しかし、これについては、小学一年生の子が取り組むには難しい、受験勉強が忙しくて時間がないという意見が多くあるようです。つまり、子供が自力で課題をこなすことが理想論的になってしまい、現実性を帯びていないという状況が少なからずあるということです。そこでそのギャップに注目したのが自由研究代行ビジネスということになります(詳細は昨日のブログ参照)。

 

 

 

 

 

 

 

私自身は、自由研究自体に反対ではなく、その制度に問題があるという立場です。

ビジネスで作られた作品を提出するより、その課題の基準をもう少し工夫して、自力でも提出できる状況を作るのがいいのではないでしょうか。

 

 

 

 

 

 

 

まず、なぜそんなビジネスがまかり通っているのかと考えて見た時、問題となるのはその自由研究を評価する基準です。

生徒が自分自身でやったという過程よりも、その作品の完成度が評価される現状があります。実際、自分が頑張って一人で取り組んだものよりも、ほとんど親が作った友人の作品が自由研究の賞をとっていたという話も聞いたことがあります。

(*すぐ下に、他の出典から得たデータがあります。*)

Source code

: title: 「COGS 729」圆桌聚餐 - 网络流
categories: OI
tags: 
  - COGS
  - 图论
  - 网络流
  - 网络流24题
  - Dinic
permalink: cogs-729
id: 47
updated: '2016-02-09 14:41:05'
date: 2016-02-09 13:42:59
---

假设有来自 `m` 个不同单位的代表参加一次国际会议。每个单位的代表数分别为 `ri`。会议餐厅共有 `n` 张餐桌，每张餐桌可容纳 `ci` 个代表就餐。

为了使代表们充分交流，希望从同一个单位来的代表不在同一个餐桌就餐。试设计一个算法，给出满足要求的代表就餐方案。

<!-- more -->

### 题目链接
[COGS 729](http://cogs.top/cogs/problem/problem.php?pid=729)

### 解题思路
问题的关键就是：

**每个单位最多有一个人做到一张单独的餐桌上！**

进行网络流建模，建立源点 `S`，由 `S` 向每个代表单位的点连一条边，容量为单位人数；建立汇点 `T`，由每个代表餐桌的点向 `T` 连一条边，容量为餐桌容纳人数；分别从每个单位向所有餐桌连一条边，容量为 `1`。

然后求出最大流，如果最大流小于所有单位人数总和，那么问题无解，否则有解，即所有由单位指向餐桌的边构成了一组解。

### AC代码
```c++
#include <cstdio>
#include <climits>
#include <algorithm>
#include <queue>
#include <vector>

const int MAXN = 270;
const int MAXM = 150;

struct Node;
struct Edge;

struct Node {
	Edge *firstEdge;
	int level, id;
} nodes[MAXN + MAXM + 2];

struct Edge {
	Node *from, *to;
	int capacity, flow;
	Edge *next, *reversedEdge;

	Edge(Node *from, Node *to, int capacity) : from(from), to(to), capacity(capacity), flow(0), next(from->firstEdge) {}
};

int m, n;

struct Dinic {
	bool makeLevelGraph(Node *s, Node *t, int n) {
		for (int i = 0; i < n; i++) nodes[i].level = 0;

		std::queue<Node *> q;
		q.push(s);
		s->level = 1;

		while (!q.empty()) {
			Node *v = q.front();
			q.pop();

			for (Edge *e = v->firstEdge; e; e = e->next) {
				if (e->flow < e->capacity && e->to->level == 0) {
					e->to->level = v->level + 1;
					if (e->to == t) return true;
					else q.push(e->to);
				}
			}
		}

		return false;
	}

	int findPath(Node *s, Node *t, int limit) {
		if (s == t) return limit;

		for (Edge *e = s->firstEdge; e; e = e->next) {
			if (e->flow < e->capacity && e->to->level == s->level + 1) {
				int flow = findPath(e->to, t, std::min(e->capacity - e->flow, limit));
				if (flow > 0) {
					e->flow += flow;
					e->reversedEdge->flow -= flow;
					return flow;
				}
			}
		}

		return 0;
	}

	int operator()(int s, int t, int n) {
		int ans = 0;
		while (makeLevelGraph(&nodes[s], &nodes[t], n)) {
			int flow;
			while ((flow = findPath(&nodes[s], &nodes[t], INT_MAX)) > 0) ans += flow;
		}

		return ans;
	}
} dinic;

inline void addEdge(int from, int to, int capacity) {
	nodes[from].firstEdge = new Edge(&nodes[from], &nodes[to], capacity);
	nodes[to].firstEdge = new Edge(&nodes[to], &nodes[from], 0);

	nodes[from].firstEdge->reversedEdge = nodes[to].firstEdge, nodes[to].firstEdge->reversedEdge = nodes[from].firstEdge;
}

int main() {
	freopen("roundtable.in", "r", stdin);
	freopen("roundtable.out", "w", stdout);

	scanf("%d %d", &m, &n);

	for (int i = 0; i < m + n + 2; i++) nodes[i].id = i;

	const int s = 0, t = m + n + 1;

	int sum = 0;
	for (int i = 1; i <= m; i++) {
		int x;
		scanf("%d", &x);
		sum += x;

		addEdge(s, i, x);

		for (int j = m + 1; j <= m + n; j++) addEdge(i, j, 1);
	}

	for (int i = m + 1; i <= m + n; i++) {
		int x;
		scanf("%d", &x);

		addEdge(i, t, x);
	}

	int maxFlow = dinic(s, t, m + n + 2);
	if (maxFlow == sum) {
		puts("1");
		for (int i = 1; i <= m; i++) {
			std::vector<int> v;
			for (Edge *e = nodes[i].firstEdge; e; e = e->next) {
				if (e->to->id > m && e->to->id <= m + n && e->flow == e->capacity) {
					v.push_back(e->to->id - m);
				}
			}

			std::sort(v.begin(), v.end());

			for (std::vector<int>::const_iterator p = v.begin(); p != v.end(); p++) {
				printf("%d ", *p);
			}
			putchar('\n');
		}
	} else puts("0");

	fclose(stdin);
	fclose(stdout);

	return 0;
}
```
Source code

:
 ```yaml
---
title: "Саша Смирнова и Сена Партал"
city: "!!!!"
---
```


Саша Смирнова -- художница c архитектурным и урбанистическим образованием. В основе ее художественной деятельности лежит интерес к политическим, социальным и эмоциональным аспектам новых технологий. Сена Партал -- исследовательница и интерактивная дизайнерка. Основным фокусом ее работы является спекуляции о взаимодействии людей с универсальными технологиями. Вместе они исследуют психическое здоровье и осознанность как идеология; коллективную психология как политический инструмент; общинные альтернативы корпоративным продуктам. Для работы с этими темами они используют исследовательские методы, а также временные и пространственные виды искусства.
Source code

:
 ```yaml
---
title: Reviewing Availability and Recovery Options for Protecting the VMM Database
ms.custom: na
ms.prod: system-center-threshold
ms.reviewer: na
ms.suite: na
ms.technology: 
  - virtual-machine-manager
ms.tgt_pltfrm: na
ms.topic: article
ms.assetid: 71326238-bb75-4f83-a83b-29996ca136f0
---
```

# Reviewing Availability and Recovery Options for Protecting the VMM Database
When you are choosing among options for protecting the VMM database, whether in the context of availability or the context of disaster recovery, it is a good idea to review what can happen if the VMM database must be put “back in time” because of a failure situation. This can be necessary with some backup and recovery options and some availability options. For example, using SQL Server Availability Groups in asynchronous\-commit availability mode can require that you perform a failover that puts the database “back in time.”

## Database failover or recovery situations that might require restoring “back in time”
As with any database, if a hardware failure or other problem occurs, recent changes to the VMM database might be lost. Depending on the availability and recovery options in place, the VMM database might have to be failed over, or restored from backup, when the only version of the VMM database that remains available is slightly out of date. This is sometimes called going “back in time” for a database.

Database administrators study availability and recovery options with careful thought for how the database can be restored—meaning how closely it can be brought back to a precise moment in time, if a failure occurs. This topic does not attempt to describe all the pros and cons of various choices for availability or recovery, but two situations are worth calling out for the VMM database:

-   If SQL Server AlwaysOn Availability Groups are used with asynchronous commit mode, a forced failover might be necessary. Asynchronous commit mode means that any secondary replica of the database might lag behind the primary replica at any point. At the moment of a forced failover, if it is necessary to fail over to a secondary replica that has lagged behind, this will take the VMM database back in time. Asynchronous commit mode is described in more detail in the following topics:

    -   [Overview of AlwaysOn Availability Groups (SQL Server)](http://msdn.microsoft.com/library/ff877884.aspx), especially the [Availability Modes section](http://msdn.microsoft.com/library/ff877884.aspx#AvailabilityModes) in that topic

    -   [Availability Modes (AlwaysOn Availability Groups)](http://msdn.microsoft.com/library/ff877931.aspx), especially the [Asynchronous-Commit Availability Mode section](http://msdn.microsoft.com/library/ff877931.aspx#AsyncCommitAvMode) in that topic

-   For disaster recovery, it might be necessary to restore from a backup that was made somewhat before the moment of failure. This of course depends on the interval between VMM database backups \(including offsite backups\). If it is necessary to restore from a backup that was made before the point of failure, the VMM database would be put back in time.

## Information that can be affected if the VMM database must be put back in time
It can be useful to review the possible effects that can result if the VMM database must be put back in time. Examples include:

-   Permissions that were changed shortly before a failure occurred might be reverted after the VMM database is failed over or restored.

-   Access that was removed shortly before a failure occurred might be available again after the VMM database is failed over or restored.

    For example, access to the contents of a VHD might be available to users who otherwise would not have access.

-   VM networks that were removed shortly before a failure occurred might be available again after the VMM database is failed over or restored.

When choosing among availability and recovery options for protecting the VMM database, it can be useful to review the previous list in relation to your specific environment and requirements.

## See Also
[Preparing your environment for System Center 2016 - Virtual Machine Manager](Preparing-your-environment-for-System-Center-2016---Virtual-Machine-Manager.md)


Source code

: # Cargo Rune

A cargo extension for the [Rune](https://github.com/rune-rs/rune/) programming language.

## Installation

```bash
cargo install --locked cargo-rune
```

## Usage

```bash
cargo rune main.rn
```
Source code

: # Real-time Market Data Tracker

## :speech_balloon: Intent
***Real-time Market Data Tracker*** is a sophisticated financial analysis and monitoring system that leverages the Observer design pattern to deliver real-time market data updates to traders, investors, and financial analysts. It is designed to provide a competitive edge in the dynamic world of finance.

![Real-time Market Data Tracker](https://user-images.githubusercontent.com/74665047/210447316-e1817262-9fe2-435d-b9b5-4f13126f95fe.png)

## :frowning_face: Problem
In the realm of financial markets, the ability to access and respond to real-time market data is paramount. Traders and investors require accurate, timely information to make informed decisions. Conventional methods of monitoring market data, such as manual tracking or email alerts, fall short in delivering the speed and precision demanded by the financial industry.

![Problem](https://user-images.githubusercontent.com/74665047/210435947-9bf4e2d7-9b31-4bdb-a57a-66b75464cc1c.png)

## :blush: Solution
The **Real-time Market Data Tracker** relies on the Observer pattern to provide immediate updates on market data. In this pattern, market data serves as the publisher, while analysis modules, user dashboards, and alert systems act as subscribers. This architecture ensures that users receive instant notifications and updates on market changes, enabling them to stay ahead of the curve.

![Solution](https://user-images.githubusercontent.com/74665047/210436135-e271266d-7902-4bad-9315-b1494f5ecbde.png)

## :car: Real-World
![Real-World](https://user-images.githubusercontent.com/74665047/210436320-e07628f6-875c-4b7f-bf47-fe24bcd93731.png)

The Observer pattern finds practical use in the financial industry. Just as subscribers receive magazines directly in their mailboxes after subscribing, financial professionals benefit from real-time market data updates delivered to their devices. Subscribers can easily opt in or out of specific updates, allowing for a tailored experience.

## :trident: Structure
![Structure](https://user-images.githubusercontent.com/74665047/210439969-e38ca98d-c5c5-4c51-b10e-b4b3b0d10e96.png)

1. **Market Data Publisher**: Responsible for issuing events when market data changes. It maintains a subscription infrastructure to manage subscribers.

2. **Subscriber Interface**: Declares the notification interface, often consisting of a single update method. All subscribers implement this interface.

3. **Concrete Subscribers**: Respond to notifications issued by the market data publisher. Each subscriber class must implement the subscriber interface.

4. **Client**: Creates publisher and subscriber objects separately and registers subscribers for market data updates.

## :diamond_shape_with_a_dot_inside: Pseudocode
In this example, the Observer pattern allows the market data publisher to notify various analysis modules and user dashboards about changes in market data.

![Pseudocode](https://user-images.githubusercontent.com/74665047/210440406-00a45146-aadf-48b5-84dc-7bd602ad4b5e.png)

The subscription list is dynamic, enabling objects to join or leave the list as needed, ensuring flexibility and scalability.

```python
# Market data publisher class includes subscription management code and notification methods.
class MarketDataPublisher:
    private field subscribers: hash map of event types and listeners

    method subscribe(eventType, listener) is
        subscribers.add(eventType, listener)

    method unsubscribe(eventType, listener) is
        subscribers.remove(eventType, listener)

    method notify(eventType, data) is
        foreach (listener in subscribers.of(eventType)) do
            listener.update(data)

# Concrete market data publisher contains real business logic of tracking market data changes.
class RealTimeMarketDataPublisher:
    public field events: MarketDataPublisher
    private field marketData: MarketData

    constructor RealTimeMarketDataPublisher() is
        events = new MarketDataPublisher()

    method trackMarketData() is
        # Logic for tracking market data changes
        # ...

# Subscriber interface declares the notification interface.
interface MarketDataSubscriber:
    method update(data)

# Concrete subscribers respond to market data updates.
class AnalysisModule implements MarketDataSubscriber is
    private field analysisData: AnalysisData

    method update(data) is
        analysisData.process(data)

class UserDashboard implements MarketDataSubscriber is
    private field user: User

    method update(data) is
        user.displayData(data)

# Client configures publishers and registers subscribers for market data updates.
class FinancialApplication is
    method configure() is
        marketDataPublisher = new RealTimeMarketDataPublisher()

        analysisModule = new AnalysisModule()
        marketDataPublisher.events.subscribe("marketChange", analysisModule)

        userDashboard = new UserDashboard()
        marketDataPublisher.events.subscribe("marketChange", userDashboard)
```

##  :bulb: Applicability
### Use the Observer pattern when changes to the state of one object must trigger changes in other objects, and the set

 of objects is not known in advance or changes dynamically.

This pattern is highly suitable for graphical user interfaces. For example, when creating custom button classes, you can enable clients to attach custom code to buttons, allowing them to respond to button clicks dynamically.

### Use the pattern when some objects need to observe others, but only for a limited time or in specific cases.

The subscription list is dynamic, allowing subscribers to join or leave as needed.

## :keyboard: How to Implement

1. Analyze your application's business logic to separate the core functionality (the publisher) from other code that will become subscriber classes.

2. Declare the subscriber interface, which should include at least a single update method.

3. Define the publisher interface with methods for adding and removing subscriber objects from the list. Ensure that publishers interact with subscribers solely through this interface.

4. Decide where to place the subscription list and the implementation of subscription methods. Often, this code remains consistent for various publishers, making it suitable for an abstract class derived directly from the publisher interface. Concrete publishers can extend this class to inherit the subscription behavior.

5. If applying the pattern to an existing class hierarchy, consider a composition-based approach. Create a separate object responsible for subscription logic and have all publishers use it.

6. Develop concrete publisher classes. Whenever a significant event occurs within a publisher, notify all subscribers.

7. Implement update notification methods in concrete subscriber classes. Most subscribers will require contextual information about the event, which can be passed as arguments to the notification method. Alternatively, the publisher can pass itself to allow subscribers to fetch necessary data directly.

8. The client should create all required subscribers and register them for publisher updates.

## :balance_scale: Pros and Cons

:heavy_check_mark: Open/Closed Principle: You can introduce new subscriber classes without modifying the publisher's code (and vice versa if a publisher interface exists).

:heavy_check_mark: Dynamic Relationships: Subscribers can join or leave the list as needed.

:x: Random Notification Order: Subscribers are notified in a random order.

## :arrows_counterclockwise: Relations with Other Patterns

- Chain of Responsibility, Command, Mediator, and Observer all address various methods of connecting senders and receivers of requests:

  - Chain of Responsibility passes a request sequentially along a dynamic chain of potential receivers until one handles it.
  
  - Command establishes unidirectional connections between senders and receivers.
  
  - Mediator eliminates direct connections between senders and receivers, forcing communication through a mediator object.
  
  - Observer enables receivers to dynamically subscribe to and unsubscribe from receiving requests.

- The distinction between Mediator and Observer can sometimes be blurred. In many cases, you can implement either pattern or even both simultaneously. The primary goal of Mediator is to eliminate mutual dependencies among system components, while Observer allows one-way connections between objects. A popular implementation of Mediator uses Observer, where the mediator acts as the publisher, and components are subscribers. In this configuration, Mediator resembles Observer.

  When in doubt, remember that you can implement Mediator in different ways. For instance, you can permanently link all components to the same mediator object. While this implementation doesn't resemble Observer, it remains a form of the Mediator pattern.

これこそ自由研究の形骸化で、先にあげた教師側の考えがまさに理想で終わってしまっています。

 

 

 

 

 

 

 

 

 

もちろん研究するにあたって完成度が高いに越したことはありませんが、結果よりも過程を評価してあげることができれば、生徒もより自分で取り組みやすくなるのではないでしょうか。仮に作品が完成できなかったとしても、興味を持った理由を聞いてその着眼点を評価することもできます。これは生徒一人一人に対応する必要がありますし、大変なことですが、全員に自由研究を課すのであればそれくらいのことをして初めて自由研究の意義があると思います。

 

 

 

 

 

 

 

 

上に書いたような、生徒全員の自由研究の評価が難しいのであれば、読書感想文などの他の課題との選択制にするのも一つのやり方だと思います。親に全てやってもらうくらいなら、それぞれ課題が違っても、とにかく興味のある、自分の力でできそうなものに取り組んでもらうことが大切ではないでしょうか。

 

 

 

 

 

 

 

ここまで2日間に渡り色々と書いてきましたが、こういったビジネスが勢いを増しているということは、自由研究という制度をもう一度見直すべきだというメッセージです。

おそらく、私たちの世代が親になるまでには大きな変化があるでしょう。教育制度というのは子供の形成に絶大な影響があるので、そうした変化に対してよく考え、しっかり自分の意見を持ちたいですね。